Show each line of the entries below in which the word "find" appears.
Segment Start: EXCERPTED DATA
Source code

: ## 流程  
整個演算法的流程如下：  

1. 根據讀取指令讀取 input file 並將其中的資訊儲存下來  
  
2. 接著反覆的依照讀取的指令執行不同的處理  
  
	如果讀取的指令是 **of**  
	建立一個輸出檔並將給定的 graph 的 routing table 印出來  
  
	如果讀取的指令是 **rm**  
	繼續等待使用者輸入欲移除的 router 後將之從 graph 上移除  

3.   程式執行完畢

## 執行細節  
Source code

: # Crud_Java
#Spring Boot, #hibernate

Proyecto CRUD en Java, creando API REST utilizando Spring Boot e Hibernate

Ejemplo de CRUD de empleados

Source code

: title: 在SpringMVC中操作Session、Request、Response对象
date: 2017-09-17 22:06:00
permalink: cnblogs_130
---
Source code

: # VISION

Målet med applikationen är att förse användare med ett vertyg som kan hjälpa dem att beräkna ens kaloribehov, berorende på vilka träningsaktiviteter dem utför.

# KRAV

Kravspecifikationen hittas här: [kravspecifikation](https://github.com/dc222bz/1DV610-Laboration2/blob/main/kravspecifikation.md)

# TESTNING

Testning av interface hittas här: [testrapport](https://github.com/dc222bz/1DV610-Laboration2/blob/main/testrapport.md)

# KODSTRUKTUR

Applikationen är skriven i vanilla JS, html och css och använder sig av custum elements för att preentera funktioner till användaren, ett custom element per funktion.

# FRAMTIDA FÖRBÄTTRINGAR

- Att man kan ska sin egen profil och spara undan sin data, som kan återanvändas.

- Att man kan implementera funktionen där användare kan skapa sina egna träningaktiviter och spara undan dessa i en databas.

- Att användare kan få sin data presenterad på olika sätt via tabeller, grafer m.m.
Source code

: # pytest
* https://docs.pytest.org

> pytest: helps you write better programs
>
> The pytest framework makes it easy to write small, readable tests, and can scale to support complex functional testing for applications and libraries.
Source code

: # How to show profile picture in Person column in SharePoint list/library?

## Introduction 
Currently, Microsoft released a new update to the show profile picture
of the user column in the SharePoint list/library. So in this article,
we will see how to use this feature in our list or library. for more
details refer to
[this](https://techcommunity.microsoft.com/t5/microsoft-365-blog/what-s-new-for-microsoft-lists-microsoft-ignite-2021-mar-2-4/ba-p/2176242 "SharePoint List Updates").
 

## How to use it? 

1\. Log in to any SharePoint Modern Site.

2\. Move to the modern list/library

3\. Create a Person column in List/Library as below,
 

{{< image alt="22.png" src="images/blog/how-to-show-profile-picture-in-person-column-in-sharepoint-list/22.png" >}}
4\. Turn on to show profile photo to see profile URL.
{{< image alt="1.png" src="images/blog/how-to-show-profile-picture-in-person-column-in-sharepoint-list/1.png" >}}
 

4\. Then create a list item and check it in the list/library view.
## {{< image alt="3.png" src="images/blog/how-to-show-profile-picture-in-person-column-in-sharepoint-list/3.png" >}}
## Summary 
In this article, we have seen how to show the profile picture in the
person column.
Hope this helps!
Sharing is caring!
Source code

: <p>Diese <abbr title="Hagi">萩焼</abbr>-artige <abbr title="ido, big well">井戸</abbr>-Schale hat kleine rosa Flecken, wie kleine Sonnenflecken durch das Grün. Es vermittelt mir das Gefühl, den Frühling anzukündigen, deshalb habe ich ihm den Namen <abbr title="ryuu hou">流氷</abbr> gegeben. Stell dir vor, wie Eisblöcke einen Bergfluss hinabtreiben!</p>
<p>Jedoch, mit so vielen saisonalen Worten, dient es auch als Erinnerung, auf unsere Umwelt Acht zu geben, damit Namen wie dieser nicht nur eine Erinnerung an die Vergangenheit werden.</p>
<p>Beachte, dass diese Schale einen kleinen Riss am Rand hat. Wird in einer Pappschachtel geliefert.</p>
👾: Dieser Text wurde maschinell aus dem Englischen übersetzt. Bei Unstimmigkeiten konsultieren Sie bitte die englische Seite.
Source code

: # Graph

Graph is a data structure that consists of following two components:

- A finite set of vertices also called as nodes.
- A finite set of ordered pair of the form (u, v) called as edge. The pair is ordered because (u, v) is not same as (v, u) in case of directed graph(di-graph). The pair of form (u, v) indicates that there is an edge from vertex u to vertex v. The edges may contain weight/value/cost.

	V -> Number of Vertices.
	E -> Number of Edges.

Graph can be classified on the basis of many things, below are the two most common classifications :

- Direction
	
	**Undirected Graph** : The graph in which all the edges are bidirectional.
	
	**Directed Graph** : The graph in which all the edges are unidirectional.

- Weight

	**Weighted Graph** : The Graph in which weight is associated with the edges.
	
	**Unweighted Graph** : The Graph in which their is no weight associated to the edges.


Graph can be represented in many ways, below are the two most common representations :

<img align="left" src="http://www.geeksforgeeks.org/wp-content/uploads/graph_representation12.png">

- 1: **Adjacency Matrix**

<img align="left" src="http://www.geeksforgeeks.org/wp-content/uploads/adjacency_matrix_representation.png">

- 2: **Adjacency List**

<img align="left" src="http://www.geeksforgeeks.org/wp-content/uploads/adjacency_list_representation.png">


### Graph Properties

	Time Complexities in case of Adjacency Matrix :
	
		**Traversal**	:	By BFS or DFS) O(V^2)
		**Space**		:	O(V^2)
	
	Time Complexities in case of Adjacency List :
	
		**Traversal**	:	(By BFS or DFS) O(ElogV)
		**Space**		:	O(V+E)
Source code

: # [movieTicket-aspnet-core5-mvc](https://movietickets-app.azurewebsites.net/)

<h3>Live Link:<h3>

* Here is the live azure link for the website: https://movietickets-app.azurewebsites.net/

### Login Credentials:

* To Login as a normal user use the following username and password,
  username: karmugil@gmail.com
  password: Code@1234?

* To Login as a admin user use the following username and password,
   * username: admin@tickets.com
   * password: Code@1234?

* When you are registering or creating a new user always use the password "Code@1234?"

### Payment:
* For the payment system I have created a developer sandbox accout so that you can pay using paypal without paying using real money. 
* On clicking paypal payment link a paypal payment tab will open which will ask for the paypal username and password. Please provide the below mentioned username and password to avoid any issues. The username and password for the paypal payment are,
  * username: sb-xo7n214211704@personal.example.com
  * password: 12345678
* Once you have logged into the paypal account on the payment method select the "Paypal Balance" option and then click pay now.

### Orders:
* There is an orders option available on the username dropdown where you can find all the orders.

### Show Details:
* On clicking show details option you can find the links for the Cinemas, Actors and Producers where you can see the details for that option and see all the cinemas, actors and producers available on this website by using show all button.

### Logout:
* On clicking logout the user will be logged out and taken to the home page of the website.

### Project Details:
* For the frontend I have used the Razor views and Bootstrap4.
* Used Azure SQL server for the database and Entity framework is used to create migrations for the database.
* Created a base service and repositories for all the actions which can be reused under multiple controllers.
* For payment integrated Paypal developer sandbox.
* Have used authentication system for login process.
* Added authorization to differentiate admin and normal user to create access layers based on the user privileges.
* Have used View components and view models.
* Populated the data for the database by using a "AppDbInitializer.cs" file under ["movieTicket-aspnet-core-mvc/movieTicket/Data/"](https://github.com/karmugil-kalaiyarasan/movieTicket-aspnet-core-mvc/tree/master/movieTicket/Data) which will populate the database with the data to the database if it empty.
Segment End: EXCERPTED DATA
## REPLY
* There is an orders option available on the username dropdown where you can find all the orders.
* On clicking show details option you can find the links for the Cinemas, Actors and Producers where you can see the details for that option and see all the cinemas, actors and producers available on this website by using show all button.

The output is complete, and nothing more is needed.